There were no requirements to state any change in address, and there were none. I stayed at the location I pre booked before travelling to that country and listed the location on the visa application. From there i just took a train to airport and got on a flight back home when i had to. Though i did not report to them to revoke the permit as I was under rights to go back there within the said period but unfortunately life doesn't always work as planned. And yep no pending leases or invoices whatsoever.

I would also like to mention there were no financial constraints at that time and if i decide to apply again i will still be able to provide proofs of adequate financial resources which are more than enough to meet the listed financial requirements by that country.


This is a borderline opinion question...

Good impact: you have a history of performance which adds credibility to subsequent applications. This would be be enhanced if you notified the member state advising them that your permit should be voluntarily revoked. They love stuff like that and they will trust you more.

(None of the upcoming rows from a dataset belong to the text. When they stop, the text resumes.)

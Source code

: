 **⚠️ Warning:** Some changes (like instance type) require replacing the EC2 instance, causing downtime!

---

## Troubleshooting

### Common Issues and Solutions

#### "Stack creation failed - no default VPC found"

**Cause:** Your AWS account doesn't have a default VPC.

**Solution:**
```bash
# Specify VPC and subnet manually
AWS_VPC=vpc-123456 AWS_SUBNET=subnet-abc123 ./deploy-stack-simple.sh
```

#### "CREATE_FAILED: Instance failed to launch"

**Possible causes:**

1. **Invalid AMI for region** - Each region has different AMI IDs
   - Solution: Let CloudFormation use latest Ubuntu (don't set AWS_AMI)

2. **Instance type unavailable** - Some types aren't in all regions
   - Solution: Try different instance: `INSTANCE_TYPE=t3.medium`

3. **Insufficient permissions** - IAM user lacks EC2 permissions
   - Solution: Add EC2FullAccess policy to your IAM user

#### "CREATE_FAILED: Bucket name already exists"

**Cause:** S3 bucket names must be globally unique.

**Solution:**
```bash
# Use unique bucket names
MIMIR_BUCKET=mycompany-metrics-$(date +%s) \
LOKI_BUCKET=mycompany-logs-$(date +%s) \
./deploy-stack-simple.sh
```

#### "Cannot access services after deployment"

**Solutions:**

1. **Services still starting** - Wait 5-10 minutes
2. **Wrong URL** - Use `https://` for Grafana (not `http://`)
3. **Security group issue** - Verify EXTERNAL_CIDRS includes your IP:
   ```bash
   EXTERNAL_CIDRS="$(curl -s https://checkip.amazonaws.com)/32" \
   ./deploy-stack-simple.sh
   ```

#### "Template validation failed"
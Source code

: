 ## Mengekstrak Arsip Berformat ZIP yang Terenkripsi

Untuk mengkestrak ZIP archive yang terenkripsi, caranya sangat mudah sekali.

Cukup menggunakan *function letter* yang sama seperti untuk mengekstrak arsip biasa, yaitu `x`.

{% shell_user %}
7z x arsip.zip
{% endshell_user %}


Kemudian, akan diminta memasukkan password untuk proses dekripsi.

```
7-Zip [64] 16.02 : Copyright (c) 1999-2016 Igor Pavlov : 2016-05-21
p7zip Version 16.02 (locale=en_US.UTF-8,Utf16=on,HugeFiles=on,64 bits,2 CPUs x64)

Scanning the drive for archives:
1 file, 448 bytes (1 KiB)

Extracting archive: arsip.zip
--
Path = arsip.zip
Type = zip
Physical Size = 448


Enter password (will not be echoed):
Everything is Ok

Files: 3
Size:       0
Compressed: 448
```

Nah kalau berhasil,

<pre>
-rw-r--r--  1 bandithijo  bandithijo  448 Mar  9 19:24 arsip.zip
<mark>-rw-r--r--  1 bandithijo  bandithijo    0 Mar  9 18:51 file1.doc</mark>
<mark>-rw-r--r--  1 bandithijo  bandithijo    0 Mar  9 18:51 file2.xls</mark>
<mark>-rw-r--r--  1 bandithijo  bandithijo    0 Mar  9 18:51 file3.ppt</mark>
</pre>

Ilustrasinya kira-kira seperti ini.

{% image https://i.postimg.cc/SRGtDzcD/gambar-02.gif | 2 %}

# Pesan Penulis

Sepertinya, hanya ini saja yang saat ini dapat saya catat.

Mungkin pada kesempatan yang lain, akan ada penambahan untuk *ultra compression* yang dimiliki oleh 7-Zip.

Bad impact: you were unable to complete the purpose of your stay, in many cases this is caused by unstable personal circumstances or your financial situation was not as strong as previously claimed. This decreases your credibility. They will look at your stuff more carefully next time.

Residence permits are not issued under Schengen regulations like visitor visas are, but by the individual member states and you did not identify which state issued your permit. If the member state needed you to report a change in circumstances or change of address, then you could be delinquent on that count. Hopefully you acquitted yourself of any reporting requirements (and also left no open invoices or abandoned leases).

If you are planning to apply for a Schengen that includes your family, you would want to take extra care to explain everything carefully and include an audit trail that supports your explanation. A residence permit followed by a Schengen for the whole family can raise alarm bells.


You edited to provide more detail on your specific case. Based on what you wrote, you'll be fine. I see no apparent problems in obtaining a Schengen with the remaining caveat that extra care is needed when a family is applying as visitors subsequent to a residence permit.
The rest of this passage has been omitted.